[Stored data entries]
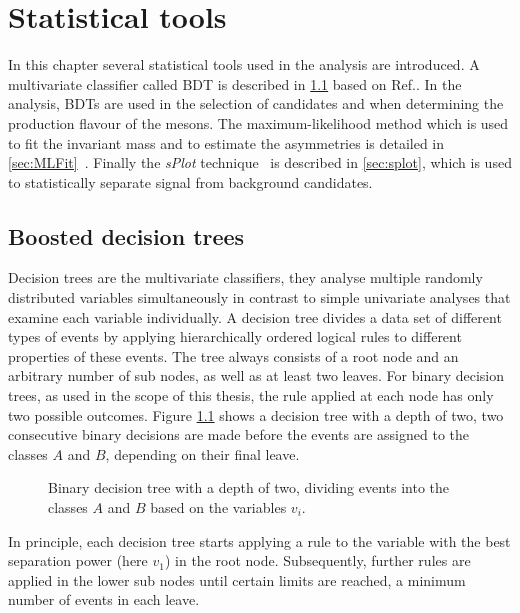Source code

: \chapter{Statistical tools}
\label{chap:tools}

\linespread{1.08}\selectfont
In this chapter several statistical tools used in the analysis are introduced.
A multivariate classifier called \ac{BDT} is described in \cref{sec:BDT} based on Ref.\cite{Bohm:389738}.
In the analysis, \ac{BDT}s are used in the selection of \BdToDpi candidates and when determining the production flavour of the \Bz mesons.
The maximum-likelihood method which is used to fit the invariant \Bz mass and to estimate the \CP asymmetries is detailed in \cref{sec:MLFit}~\cite{Bohm:389738}.
Finally the \emph{sPlot} technique~\cite{Pivk:2004ty} is described in \cref{sec:splot}, which is used to statistically separate signal from background candidates.

\section{Boosted decision trees}
\label{sec:BDT}

Decision trees are the multivariate classifiers, \ie they analyse multiple randomly distributed variables simultaneously in contrast to simple univariate analyses that examine each variable individually.
A decision tree divides a data set of different types of events by applying hierarchically ordered logical rules to different properties of these events.
The tree always consists of a root node and an arbitrary number of sub nodes, as well as at least two leaves.
For binary decision trees, as used in the scope of this thesis, the rule applied at each node has only two possible outcomes.
Figure \ref{fig:BDTexample} shows a decision tree with a depth of two, \ie two consecutive binary decisions are made before the events are assigned to the classes $A$ and $B$, depending on their final leave.
\begin{figure}[tbp]
    \centering
    
    \caption{Binary decision tree with a depth of two, dividing events into the classes $A$ and $B$ based on the variables $v_i$.}
    \label{fig:BDTexample}
\end{figure}
In principle, each decision tree starts applying a rule to the variable with the best separation power (here $v_1$) in the root node.
Subsequently, further rules are applied in the lower sub nodes until certain limits are reached, \eg a minimum number of events in each leave.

▶ To do:
Show the lines above that have the word "described".

▶ Your response:
A multivariate classifier called \ac{BDT} is described in \cref{sec:BDT} based on Ref.\cite{Bohm:389738}.
Finally the \emph{sPlot} technique~\cite{Pivk:2004ty} is described in \cref{sec:splot}, which is used to statistically separate signal from background candidates.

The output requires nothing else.